■ TASK ITEM
A bare number is the expected answer: the count of lines in the data holding "radius".
STORED DATA: Begin
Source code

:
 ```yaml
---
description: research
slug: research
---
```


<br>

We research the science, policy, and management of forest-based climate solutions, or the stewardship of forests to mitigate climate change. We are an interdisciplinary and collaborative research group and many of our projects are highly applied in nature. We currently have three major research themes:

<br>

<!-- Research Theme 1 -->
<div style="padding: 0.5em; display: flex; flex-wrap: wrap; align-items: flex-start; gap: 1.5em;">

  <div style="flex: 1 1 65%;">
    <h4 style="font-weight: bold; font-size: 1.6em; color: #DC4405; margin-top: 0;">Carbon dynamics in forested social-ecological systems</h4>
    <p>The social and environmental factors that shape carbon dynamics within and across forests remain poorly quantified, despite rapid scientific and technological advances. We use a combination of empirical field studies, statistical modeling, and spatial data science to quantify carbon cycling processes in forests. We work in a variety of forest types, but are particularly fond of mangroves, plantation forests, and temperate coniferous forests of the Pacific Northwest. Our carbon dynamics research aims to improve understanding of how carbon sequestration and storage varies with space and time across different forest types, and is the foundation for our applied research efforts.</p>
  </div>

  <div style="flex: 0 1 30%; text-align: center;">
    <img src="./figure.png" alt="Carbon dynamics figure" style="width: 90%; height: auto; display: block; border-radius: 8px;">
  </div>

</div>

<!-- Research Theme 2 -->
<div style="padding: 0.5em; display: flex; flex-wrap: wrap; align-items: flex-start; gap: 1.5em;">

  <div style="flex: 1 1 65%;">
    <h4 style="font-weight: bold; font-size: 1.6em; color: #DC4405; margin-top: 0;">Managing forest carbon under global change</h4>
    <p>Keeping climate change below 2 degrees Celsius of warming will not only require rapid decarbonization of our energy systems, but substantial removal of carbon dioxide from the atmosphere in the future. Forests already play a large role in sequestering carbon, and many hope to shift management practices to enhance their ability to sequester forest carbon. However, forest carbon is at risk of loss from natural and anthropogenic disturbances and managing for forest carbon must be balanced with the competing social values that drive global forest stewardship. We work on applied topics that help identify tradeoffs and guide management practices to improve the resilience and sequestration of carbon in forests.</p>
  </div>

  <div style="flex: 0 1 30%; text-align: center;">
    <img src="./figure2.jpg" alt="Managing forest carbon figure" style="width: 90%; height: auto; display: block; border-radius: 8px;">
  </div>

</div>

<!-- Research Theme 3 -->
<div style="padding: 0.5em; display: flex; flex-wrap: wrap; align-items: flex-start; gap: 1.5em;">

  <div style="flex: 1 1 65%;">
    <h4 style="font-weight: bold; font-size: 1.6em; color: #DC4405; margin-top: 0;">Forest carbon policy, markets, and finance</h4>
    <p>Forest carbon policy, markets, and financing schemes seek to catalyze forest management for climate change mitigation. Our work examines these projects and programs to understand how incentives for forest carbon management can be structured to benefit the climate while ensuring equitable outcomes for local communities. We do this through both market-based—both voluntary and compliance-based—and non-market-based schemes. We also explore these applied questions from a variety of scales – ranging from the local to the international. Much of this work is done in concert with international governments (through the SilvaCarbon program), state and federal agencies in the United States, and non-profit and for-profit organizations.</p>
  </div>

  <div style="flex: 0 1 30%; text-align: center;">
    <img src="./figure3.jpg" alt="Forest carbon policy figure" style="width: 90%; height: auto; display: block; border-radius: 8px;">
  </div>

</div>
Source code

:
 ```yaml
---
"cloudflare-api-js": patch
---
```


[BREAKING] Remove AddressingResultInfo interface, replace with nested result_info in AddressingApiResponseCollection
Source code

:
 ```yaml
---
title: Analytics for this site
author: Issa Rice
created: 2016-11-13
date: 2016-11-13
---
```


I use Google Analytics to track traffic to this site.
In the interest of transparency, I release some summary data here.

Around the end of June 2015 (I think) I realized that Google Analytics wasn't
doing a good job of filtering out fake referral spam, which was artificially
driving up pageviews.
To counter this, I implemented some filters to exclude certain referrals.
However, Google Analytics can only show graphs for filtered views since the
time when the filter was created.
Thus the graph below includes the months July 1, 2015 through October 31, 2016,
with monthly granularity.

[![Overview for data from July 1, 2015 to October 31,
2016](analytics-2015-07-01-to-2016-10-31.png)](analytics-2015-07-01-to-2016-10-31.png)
STORED DATA: End
STORED DATA: Begin
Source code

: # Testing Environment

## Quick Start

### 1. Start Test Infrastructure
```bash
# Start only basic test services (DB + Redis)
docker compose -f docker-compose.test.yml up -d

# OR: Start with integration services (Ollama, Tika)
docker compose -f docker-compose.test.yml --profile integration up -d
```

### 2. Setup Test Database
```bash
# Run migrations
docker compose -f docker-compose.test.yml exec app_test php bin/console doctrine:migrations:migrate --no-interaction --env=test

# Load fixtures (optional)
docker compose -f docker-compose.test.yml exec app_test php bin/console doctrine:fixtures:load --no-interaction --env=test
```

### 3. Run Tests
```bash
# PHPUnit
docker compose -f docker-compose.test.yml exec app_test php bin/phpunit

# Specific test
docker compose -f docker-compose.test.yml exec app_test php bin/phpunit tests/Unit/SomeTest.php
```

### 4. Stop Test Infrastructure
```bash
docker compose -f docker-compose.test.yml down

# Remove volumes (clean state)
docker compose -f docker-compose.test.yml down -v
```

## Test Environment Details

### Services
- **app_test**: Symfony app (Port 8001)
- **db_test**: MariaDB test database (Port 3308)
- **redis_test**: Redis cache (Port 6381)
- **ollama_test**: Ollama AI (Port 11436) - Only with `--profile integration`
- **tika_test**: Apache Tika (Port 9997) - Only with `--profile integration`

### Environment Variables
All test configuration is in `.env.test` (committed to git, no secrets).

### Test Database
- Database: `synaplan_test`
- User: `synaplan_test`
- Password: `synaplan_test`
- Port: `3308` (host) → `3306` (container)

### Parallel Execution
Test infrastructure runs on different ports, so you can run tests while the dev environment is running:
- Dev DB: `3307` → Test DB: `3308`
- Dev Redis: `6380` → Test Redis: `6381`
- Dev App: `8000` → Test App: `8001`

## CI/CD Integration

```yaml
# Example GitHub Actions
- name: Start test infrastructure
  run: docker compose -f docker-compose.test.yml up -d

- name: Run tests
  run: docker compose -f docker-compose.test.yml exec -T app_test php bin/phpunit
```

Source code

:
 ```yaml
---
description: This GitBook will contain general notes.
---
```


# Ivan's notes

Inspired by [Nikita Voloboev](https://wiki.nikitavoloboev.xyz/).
STORED DATA: End
STORED DATA: Begin
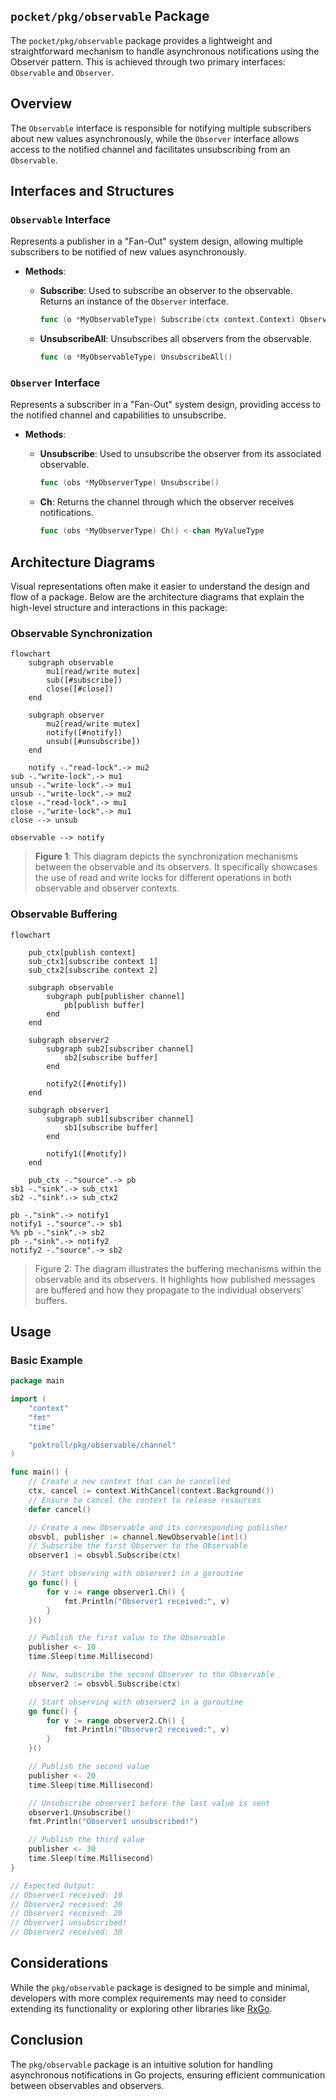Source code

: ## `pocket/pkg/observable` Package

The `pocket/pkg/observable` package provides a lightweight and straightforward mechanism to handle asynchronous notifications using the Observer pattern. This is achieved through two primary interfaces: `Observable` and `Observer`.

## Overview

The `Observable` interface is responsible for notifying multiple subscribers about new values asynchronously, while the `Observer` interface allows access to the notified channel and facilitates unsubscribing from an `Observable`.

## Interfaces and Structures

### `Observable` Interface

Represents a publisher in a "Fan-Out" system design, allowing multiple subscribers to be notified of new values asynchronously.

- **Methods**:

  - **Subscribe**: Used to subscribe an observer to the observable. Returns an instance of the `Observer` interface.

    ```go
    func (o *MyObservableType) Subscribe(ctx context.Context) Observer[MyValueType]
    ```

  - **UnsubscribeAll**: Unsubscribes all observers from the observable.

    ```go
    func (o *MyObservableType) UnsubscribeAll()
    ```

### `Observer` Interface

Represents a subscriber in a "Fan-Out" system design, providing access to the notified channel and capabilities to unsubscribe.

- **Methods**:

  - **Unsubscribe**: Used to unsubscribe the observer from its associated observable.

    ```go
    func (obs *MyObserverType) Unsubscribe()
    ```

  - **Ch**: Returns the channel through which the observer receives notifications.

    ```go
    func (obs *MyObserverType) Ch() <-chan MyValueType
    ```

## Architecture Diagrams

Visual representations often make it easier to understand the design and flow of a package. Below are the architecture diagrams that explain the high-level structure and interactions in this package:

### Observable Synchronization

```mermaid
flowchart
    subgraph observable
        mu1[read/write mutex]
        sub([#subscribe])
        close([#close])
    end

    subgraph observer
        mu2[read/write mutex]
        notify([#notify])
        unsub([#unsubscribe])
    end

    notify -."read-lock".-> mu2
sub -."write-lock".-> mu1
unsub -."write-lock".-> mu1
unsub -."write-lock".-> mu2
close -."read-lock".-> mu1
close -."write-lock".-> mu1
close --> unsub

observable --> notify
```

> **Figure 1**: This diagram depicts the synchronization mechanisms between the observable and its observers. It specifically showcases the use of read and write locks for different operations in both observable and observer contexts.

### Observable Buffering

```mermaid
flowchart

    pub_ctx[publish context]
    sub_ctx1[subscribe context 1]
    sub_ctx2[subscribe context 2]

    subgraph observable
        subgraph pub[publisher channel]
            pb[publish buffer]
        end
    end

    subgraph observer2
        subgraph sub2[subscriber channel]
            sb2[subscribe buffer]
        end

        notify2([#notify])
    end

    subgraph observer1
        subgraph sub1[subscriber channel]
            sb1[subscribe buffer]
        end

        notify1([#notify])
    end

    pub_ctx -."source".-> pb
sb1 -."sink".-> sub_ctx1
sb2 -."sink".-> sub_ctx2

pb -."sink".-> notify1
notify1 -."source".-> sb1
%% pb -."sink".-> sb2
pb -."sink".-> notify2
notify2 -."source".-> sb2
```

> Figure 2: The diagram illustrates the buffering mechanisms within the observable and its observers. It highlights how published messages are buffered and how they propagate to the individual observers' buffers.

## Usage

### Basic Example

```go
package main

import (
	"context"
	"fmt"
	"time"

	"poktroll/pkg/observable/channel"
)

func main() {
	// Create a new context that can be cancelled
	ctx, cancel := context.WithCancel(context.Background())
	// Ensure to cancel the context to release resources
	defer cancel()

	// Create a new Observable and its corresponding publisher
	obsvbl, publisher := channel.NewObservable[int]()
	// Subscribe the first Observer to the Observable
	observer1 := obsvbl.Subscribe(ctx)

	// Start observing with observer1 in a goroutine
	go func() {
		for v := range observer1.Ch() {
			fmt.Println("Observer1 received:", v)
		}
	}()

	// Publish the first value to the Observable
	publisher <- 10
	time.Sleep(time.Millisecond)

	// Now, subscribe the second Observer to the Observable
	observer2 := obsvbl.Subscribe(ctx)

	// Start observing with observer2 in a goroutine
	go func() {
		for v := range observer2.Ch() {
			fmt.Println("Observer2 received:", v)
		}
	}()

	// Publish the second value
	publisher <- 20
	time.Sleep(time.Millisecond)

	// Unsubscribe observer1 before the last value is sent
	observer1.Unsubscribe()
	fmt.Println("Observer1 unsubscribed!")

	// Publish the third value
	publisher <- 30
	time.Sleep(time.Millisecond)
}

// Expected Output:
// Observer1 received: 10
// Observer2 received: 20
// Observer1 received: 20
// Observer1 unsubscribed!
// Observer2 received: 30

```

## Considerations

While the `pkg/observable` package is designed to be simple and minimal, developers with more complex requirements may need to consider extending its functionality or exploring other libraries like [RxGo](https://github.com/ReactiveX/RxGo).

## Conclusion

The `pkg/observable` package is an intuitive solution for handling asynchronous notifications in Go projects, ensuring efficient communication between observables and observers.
STORED DATA: End
■ YOUR RESPONSE
3